By 2012, when Hurricane Sandy hit the northeastern US, nearly half of the country’s health care systems had adopted EMRs. But some hospitals in New York City were still unable to access health records, because of power outages and flooding in buildings where patient data servers were stored. Pile said he was unaware of any hospitals in Houston losing access to their health records. But patients have been facing challenges navigating an overwhelmed system throughout the city this week.
Dan Jenson, who oversees 11 primary care clinics serving 160,000 people in the VillageMD Houston Network, said on Thursday that there has been a much higher volume of patients than usual at the nine clinics VillageMD has up and running (two closed due to flooding). “For lots of these patients, these are not their normal clinics,” he said. “We can try to pull data on some of them, but it’s very limited what we can get. A lot of times we have to start from scratch.”
Starting from scratch is pretty much the last thing you want your first responder doing, especially in the immediate aftermath of a disaster. But you also don’t want it to be easy for just anyone to see your medical records whenever they choose. So how do you solve for both data security and ease of access? Make it a function of timing.
That’s the idea behind Pulse. Started in 2014 with nearly $3 million in grants from the US Department of Health and Human Services, Pulse builds a data-sharing network that can be switched on during a crisis. Imagine a world where every health care provider in the country is connected to Pulse, either directly or through existing channels, for secure health information exchange. Those connections wouldn’t be live all the time. An emergency would activate only the relevant nodes—say, the Gulf Coast during a hurricane event or Northern Rockies during wildfire season.
Then any registered doctor, nurse, pharmacist, or EMT accessing Pulse in that geographical area could look up a patient (first name, last name, birth date, and gender), and they’d get records for every area clinic and hospital where the patient had received care. They could sign in through a secure EMR portal onsite. Or if they’re at a field hospital or shelter, their login from the federal registry of volunteer health professionals will get them hooked up online. No one wants to be doling out new usernames and passwords during a disaster.

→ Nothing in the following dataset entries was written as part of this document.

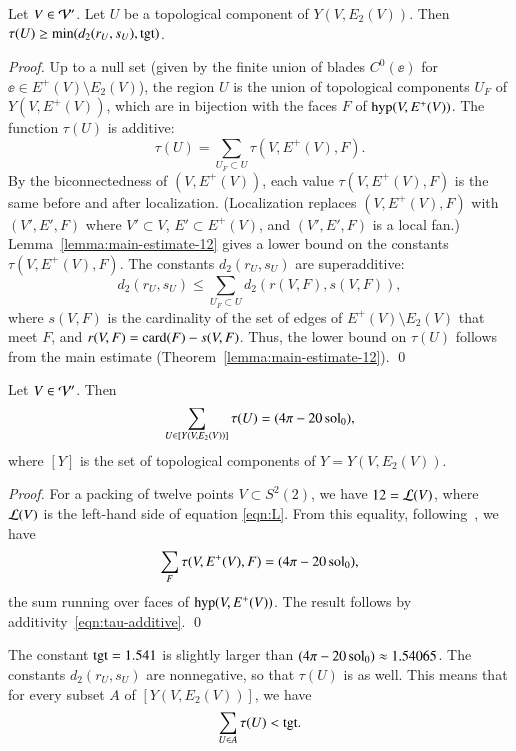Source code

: \documentclass{llncs}
\def\op#1{{\hbox{#1}}}
\begin{document}
\begin{lemma}\label{lemma:tauU'}
  Let $V\in {\mathcal V}'$.
Let $U$ be a topological component of
  $Y(V,E_2(V))$.   Then $\tau(U)\ge \min(d_2(r_U,s_U),\op{tgt})$.
\end{lemma}

\begin{proof}
Up to a null set (given by the finite union of blades $C^0(\ee)$ for
$\ee\in E^+(V)\setminus E_2(V)$), the region $U$ is the union of topological
components $U_F$ of $Y(V,E^+(V))$, which are in bijection with the faces
$F$ of $\op{hyp}(V,E^+(V))$.  The function $\tau(U)$ is additive:
\begin{equation}\label{eqn:tau-additive}
\tau(U) = \sum_{U_F\subset U} \tau(V,E^+(V),F).
\end{equation}
By the biconnectedness of $(V,E^+(V))$, each value $\tau(V,E^+(V),F)$ is the
same before and after localization.  (Localization replaces $(V,E^+(V),F)$ with $(V',E',F)$
where $V'\subset V$, $E'\subset E^+(V)$, and $(V',E',F)$ is a local fan.)
Lemma~\ref{lemma:main-estimate-12} gives a lower bound on the
constants $\tau(V,E^+(V),F)$.  The constants $d_2(r_U,s_U)$ are superadditive:
\[
d_2(r_U,s_U) \le \sum_{U_F\subset U} d_2(r(V,F),s(V,F)),
\]
where $s(V,F)$ is the cardinality of the set of edges of $E^+(V)\setminus
E_2(V)$ that meet $F$, and $r(V,F) = \card(F)-s(V,F)$.  Thus, the 
lower bound on $\tau(U)$ follows from the main estimate
(Theorem~\ref{lemma:main-estimate-12}).
\qed\end{proof}

\begin{lemma}\label{lemma:uce} 
Let $V\in {\mathcal V}'$.  Then
\[
\sum_{U\in [Y(V,E_2(V))]} \tau(U) = (4\pi - 20\operatorname{sol}_0),
\]
where $[Y]$ is the set of topological components of $Y=Y(V,E_2(V))$.
\end{lemma}

%
\begin{proof} For a packing of twelve points $V\subset S^2(2)$, we have
$12={\mathcal L}(V)$, where ${\mathcal L}(V)$ is the left-hand side of equation \eqref{eqn:L}.   
From this equality, following~\cite[8.2.3]{DSP}, we have
\[
  \sum_F \tau (V,E^+(V),F) = (4\pi - 20\operatorname{sol}_0),
\]
the sum running over faces of $\op{hyp}(V,E^+(V))$.
The result follows by additivity~\eqref{eqn:tau-additive}.
\qed\end{proof}

The constant $\op{tgt}=1.541$ is slightly
larger than $(4\pi-20\operatorname{sol}_0)\approx 1.54065$.  The constants $d_2(r_U,s_U)$ are nonnegative, so that
$\tau(U)$ is as well.  This means that for every subset
$A$ of $[Y(V,E_2(V))]$, we have
\begin{equation}\label{eqn:subtgt}
\sum_{U\in A} \tau(U) < \op{tgt}.
\end{equation}
\end{document}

Over the past 12 months, the state of California has been running the first large pilot of Pulse, culminating in a day-long drill in June with 40 fictitious victims of an imaginary earthquake. It went so well that the California Emergency Medical Services Authority plans to keep the system in place for further testing and could activate it in the event of a disaster. “The intent was always to design something that would be applicable outside of California,” says Robert Cothren, who coordinated the pilot with four of the state’s largest medical information exchanges. Because Pulse uses these existing data infrastructures, it could reasonably be scaled up from a single state to a national asset for a price on scale with what the federal government has already spent on Harvey. As of Wednesday, FEMA had sent $35 million to survivors in Houston. “If Harvey had come next year it might have deployed in Texas,” says Cothren. “They’re doing a good job of tracking patients, but retrieving medical records is a capability they don’t have.”